I’ve been away from the blog so long that my own page didn’t even recognize me. It’s been a while, eh? I’ve been staying on top of homework and work and all my NASHRM/ALSHRM activities and leaving little time for the bloggymcblogblog here, however it is time for a legislative update for the world of HR. To be 100% clear, this post is not a direct reflection of SHRMs stance on any legislation. This is a summary of a trip that I was recently a part of and it is peppered with sarcasm and opinions from the group I was with.
On September 11th, 2014 ALSHRM Legislative Directors assembled to storm the Hill on topics that SHRM has highlighted as relevant to our profession. I’ve told y’all before this trip is awesome. Seeing your Representatives in DC is vastly different from seeing them in your hometown turf. DC just feels powerful, ya know? It is also a lot of fun for a misplaced city girl such as myself, but I digress. So what did SHRM deem important for this trip? Hang on to your seats folks, because for the first time in about five or six trips it was NOT E-Verify! Color this girl happy, because if I had to argue some ridiculous points about I-9 vs. E-Verify, etc. one more time my eyes were going to pop out of my head and roll across Capitol Hill. Okay, I’ve drawn this out long enough, we mostly chatted with our Congressmen/women and Senators about FLSA.
1st point: Obama’s EO for Federal Contractors with labor violations. This sounds like a silly topic because the EO has already been signed, but the actual regulations and guidance have not yet been finalized. This is a perfect example of why we, ALSHRM, take our Legislative Directors from local chapters across the state to meet with our Representatives on the Hill-to take an opportunity and voice our concerns of the impact of potential decisions. How can they (our Representatives) possibly know what will and will not have a positive impact on our organizations if we do not take the time to tell them? (Kind of, sort of something like you cannot always know what your employees want in your organization if they don’t tell you?) The most valuable time we (HR) have is between now and when they finalize regulations and guidance for this EO (so speak up if you haven’t already). The other end of this same issue is Rep. Keith Ellison (D-MN) has offered an amendment to multiple House Appropriations bills that would debar federal contractors for one FLSA violation in the past five years. One violation? No contract for five years. Here in Huntsville, AL we happen to have a LOT of contractors, that only do contract work. It could drastically change our local economy and our global presence. Not to mention the fact that the last time I looked at the FLSA my eyes went sideways and I started foaming at the mouth. That was a terrible exaggeration, but I’m just trying to get your attention.

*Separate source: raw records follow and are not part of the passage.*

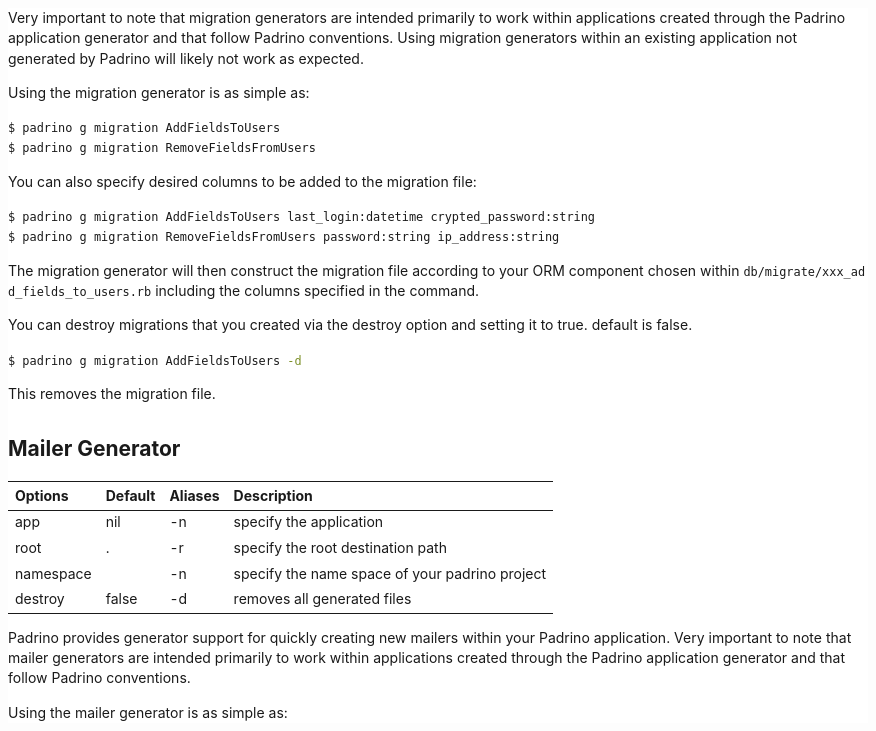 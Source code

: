 
Very important to note that migration generators are intended primarily to work within applications created through the Padrino application generator and that follow Padrino conventions. Using migration generators within an existing application not generated by Padrino will likely not work as expected.


Using the migration generator is as simple as:


```sh
$ padrino g migration AddFieldsToUsers
$ padrino g migration RemoveFieldsFromUsers
```


You can also specify desired columns to be added to the migration file:


```sh
$ padrino g migration AddFieldsToUsers last_login:datetime crypted_password:string
$ padrino g migration RemoveFieldsFromUsers password:string ip_address:string
```


The migration generator will then construct the migration file according to your ORM component chosen
within `db/migrate/xxx_add_fields_to_users.rb` including the columns specified in the command.


You can destroy migrations that you created via the destroy option and setting it to true. default is false.


```sh
$ padrino g migration AddFieldsToUsers -d
```


This removes the migration file.
 

## Mailer Generator

|Options|Default|Aliases|Description|
|:------|:------|:------|:----------|
|app|nil|-n|specify the application|
|root|.|-r|specify the root destination path|
|namespace||-n|specify the name space of your padrino project|
|destroy|false|-d|removes all generated files|


Padrino provides generator support for quickly creating new mailers within your Padrino application.
 Very important to note that mailer generators are intended primarily to work within applications created through the Padrino application generator and that follow Padrino conventions.


Using the mailer generator is as simple as:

Oh and remember it was created in 1938? Yes, it’s been amended, but it’s a mostly dated document that reads in such a manner that even the DOL has had a FLSA violation (or so I hear). Back to Ellison, the funny thing about his tactics is that our group discovered he had snuck some of these appropriations in on voice votes when basically no one was around to object (the one I can remember is the energy bill it was successfully attached to). This is the kind of shady business that should not be going on, but it happens. Where is their HR department? just kidding…

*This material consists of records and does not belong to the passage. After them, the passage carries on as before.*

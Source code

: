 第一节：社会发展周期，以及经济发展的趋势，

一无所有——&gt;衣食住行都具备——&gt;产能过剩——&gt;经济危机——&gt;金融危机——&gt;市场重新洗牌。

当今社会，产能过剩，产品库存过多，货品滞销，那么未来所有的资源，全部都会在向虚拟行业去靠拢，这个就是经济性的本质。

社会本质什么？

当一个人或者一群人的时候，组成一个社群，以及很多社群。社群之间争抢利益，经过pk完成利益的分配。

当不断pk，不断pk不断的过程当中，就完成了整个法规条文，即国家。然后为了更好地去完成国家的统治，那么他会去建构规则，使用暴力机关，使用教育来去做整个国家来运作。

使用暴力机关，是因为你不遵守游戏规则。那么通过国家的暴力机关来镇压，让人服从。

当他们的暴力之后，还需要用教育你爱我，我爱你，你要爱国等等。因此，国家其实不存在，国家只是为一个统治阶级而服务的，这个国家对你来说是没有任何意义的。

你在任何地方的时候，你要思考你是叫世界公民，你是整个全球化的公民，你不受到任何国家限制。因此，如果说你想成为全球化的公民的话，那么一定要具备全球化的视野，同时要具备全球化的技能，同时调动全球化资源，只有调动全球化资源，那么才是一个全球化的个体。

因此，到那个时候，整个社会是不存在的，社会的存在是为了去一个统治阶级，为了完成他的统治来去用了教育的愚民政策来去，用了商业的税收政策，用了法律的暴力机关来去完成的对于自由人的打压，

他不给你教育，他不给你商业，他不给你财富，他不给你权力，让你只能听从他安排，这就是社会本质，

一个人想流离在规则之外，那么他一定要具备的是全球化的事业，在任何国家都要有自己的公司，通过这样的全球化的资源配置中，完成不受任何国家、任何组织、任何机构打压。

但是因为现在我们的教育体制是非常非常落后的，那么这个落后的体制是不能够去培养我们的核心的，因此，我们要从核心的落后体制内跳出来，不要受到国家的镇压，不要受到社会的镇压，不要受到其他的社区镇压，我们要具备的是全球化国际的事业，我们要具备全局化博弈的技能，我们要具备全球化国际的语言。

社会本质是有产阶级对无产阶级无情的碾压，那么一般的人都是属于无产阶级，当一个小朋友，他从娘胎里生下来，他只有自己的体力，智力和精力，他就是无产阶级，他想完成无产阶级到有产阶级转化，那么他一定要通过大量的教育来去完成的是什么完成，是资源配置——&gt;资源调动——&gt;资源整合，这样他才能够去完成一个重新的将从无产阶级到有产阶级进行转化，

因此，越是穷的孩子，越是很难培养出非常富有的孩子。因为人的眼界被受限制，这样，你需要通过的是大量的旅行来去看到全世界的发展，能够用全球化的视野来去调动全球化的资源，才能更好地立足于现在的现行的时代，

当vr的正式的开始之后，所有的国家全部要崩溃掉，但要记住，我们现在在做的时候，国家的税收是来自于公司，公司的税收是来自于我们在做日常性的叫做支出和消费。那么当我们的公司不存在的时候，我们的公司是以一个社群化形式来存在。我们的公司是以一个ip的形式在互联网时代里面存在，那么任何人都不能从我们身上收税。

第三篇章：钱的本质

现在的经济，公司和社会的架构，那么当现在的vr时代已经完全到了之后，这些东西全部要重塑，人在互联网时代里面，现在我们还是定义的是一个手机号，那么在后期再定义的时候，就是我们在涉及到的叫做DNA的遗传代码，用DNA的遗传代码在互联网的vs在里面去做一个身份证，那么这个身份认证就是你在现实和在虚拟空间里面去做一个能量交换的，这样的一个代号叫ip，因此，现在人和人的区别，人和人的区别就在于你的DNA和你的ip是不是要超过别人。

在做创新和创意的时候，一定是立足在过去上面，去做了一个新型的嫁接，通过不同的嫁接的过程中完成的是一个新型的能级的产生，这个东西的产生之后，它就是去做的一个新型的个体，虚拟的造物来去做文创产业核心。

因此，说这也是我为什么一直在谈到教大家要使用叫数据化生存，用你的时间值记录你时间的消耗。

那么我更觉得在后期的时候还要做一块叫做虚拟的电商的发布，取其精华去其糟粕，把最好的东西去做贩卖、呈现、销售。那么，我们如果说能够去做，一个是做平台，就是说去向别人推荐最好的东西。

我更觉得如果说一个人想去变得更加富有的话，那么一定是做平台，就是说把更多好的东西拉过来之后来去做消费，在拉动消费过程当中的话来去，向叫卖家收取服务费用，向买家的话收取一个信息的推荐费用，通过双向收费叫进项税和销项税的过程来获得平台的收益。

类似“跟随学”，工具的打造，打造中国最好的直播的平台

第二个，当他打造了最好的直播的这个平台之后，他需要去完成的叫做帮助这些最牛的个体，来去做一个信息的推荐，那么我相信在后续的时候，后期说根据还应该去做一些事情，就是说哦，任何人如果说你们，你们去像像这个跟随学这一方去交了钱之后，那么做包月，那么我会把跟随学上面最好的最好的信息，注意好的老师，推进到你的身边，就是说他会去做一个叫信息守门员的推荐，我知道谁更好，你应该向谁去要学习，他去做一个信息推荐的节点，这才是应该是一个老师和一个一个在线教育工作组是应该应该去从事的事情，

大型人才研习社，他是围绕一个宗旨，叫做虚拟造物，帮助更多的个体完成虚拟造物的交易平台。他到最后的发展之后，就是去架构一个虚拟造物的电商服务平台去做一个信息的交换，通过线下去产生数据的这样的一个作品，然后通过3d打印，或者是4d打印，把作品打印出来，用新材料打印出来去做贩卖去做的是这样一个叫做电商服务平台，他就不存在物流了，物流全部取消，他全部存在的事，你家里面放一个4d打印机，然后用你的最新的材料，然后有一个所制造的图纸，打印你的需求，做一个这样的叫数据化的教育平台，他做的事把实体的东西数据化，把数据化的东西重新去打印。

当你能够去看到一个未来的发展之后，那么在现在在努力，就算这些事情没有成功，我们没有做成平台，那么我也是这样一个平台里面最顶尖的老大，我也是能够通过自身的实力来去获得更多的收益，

Point 2: We took the time to voice concerns about the impact of raising the pay for exempt employees. Not in the manner of the number should not be raised, but what it could look like for organizations and employees if it were raised too high. One can suspect that there is an effort of wage inflation behind this task order, but only time will tell. As an HR person I think we should pay our people fairly, even our HR people, but I think that lawmakers are overlooking an important piece to this puzzle: bottom-line. Companies will not automatically increase exempt level employees pay scale so that they can stay classified as an exempt employee. Especially if they do not have the money to do so. Some companies will have to take exempt level employees and re-classify them as non-exempt. This step will, in most cases, take away that employees flexibility. We will simply be paying employees for hours worked and not necessarily the work they do. So if I go in to work around 1pm today because it is my daughter’s birthday and I wanted to have lunch at school with her, but I’m now non-exempt instead of exempt, I may not have the opportunity to make up the hours I missed before the end of the pay period. This is a sticky situation because it depends on your industry and how you treat your employees and all kinds of other factors. I think, at the risk of sounding overly conservative, the free market kind of works, right? Companies that take care of their employees (pay them well, good benefits, non-hostile work environment, etc.) attract a lot of candidates while companies who do not offer such luxuries do not attract as many candidates.
All of this to say, no matter what your opinion is if you do not speak up, no one will know. The wonderful thing about us going as a group representing each district from the state is the power in numbers. We do not represent one organizations interest, we represent the integrity of the Human Resources profession collectively and come from a variety of businesses. I also want to remind you that it is important to meet with your Representatives in your home district, but meeting with them in DC is well worth it too. You can keep up with all of this information yourself if you’d like (I strongly encourage you do so): http://thomas.loc.gov/home/thomas.php
Questions? Negative opinions? I’d be happy to entertain them, hit me in the comments below!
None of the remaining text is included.